Once the infrastructure bill is voted upon, the Senate was expected to begin work on a budget framework that Democrats hope would pave the way for a $3.5 trillion “human infrastructure” bill later this year.
The measures must also pass the House of Representatives, where Democrats have a thin majority.
Some senior House Democrats, including Representative Peter DeFazio, chairman of the Transportation and Infrastructure Committee, have expressed concern that the $1 trillion bill lacks sufficient climate measures.
Progress on the $1 trillion infrastructure bill to finance construction of roads and bridges and expanding broadband internet service to under-served rural areas came despite the non-partisan Congressional Budget Office announcing that it would increase federal budget deficits by $256 billion over 10 years.
Lead negotiators on the bill argued the measure would be financed in a way so as not to incur deficit-spending.
The sweeping package https://www.reuters.com/world/us/whats-us-senates-bipartisan-1-trillion-infrastructure-bill-2021-08-03 of funding is one of Democratic President Joe Biden’s top legislative priorities.
Senator Thom Tillis, one of the Republicans who voted to advance it late last month, said he did not think the CBO findings would diminish his support for the legislation.
He added that the agency did not take into account some provisions of the bill that would lessen its impact on deficits.
Other Republican senators, including Mitt Romney and Kevin Cramer, also continued to defend the bill.
The CBO’s analysis said the bill will increase Washington’s revenue by $50 billion over the decade and increase discretionary spending by $415 billion.

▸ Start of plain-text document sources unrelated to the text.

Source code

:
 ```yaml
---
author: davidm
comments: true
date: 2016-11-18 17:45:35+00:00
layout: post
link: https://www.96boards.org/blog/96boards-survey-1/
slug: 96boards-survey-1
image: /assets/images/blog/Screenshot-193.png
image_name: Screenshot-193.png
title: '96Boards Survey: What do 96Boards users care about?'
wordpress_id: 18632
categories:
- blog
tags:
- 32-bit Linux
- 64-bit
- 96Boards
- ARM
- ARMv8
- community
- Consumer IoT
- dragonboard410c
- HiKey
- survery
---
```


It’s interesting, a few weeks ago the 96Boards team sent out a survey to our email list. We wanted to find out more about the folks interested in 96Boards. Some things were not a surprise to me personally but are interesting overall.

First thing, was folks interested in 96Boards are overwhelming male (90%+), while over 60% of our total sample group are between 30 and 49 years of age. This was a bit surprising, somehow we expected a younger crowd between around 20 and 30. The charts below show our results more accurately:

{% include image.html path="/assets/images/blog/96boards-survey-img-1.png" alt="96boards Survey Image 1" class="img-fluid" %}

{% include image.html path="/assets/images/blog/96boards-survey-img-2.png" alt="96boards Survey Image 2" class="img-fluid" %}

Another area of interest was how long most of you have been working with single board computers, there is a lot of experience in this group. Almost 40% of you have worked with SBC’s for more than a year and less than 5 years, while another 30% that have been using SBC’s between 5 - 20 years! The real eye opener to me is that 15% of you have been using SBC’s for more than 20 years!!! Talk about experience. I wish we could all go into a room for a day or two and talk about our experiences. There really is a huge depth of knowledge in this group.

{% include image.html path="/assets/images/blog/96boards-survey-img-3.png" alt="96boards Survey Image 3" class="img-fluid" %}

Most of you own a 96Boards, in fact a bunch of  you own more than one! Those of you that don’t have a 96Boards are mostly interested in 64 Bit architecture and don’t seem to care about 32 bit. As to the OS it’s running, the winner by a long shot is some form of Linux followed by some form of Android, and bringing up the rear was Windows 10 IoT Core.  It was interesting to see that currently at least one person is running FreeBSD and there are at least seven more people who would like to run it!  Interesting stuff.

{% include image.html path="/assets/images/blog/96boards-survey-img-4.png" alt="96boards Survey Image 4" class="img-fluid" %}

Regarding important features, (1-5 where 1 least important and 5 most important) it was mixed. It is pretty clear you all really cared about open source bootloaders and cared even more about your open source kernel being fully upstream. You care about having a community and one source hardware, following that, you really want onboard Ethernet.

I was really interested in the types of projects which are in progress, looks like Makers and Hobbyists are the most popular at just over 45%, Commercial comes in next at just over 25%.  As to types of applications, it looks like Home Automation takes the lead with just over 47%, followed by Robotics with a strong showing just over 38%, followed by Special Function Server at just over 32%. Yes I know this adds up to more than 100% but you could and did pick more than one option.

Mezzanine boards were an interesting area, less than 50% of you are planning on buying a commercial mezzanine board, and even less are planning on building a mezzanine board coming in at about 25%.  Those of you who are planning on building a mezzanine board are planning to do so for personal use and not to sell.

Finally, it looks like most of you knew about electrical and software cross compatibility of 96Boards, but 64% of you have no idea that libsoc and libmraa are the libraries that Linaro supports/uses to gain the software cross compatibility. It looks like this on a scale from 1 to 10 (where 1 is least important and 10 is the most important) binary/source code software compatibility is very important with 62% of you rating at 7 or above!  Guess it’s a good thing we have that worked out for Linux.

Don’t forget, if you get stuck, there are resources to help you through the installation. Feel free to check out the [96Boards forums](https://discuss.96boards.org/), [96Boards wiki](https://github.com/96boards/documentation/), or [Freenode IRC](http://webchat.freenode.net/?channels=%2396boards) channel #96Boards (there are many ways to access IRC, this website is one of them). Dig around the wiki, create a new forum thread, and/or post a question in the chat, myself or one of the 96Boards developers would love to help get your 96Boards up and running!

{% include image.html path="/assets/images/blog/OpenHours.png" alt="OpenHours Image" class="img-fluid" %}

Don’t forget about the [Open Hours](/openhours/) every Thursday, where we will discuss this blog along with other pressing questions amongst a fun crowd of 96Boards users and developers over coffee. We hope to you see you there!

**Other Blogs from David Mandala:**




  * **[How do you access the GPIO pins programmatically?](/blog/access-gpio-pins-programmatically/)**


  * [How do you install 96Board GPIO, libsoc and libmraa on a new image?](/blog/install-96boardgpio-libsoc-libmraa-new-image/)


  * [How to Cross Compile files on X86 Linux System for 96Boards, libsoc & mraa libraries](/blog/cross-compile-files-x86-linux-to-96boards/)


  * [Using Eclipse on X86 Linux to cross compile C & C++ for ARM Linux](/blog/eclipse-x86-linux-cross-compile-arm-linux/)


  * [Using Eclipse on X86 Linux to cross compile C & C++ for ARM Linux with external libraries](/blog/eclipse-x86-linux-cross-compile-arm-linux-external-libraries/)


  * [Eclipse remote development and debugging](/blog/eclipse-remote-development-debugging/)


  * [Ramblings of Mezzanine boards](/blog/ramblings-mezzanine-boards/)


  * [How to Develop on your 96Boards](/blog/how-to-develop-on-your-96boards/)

It did not include $57 billion in added revenue that senators estimated Washington would collect over the long term from the economic growth benefits of the infrastructure projects.
It also did not count $53 billion in unused federal supplemental unemployment funds to be returned from states.
The bill’s top two negotiators, Republican Senator Rob Portman and Democratic Senator Kyrsten Sinema, said in a joint statement that CBO was “limited in what it can include in its formal score” of the bill. They added that new spending in the measure is “offset” through the combination of new revenue and savings, only some of which was taken into account by CBO.
In procedural votes in late July the bill garnered more than enough votes to indicate it could pass the Senate on a bipartisan basis, with more than a dozen Republicans joining the Senate’s 50 Democrats and independents.
The Senate is trying to wrap up work ahead of a scheduled five-week summer recess.